◆ **Dataset entries**:

┄┄┄┄┄┄

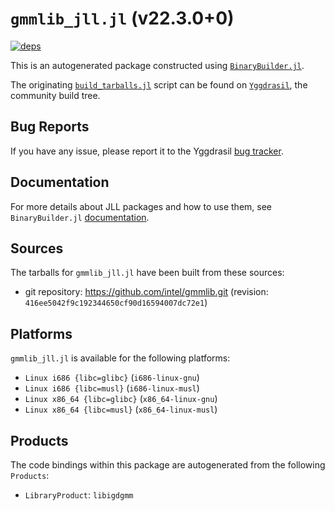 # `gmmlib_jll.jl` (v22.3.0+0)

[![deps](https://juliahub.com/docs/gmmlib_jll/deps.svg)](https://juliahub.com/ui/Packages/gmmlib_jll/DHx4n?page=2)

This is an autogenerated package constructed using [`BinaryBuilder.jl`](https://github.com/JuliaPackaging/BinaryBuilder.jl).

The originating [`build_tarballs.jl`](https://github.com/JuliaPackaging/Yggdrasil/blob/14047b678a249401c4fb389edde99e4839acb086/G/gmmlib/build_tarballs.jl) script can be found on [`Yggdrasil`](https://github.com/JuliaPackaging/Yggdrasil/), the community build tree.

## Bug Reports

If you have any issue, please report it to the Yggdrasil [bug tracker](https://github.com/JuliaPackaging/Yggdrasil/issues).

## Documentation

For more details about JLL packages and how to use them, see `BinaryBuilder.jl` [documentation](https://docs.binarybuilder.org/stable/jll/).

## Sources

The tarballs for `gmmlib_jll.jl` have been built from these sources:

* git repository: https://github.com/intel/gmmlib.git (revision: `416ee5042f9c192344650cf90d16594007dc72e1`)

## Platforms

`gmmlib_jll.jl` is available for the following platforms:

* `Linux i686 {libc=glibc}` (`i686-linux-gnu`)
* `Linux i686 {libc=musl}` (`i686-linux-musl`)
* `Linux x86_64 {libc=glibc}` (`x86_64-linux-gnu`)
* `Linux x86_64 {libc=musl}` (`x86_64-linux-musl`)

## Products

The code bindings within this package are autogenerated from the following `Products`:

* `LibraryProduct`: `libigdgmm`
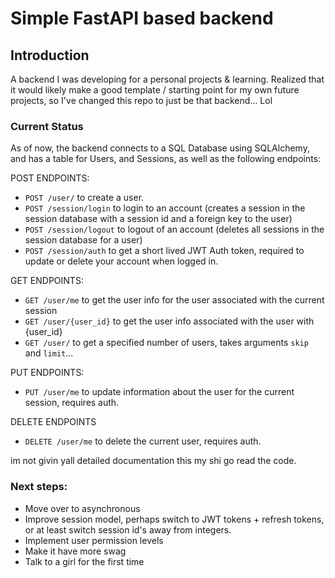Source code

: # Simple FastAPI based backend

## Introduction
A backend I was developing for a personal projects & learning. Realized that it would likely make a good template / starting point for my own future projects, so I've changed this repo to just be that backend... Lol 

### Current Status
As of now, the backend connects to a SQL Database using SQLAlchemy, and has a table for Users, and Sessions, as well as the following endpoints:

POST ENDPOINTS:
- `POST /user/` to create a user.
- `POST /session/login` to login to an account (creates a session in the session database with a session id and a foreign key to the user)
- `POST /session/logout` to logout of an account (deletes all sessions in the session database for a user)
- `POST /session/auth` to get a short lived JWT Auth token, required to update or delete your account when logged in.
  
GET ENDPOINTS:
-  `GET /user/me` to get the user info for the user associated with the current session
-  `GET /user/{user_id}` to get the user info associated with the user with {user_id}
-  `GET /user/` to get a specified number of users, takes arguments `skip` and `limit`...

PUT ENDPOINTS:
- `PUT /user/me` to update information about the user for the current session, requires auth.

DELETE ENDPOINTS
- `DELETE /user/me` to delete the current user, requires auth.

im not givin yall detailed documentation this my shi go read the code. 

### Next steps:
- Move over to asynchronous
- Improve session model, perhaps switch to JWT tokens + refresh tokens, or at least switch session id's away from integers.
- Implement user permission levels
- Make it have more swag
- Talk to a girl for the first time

┄┄┄┄┄┄

◆ **What is required**: Go to the line with "DELETE ENDPOINTS" in the entries above and repeat every line from there through the line with "- Move over to asynchronous", exactly and with no other text.

◆ **Final answer**:
DELETE ENDPOINTS
- `DELETE /user/me` to delete the current user, requires auth.

im not givin yall detailed documentation this my shi go read the code. 

### Next steps:
- Move over to asynchronous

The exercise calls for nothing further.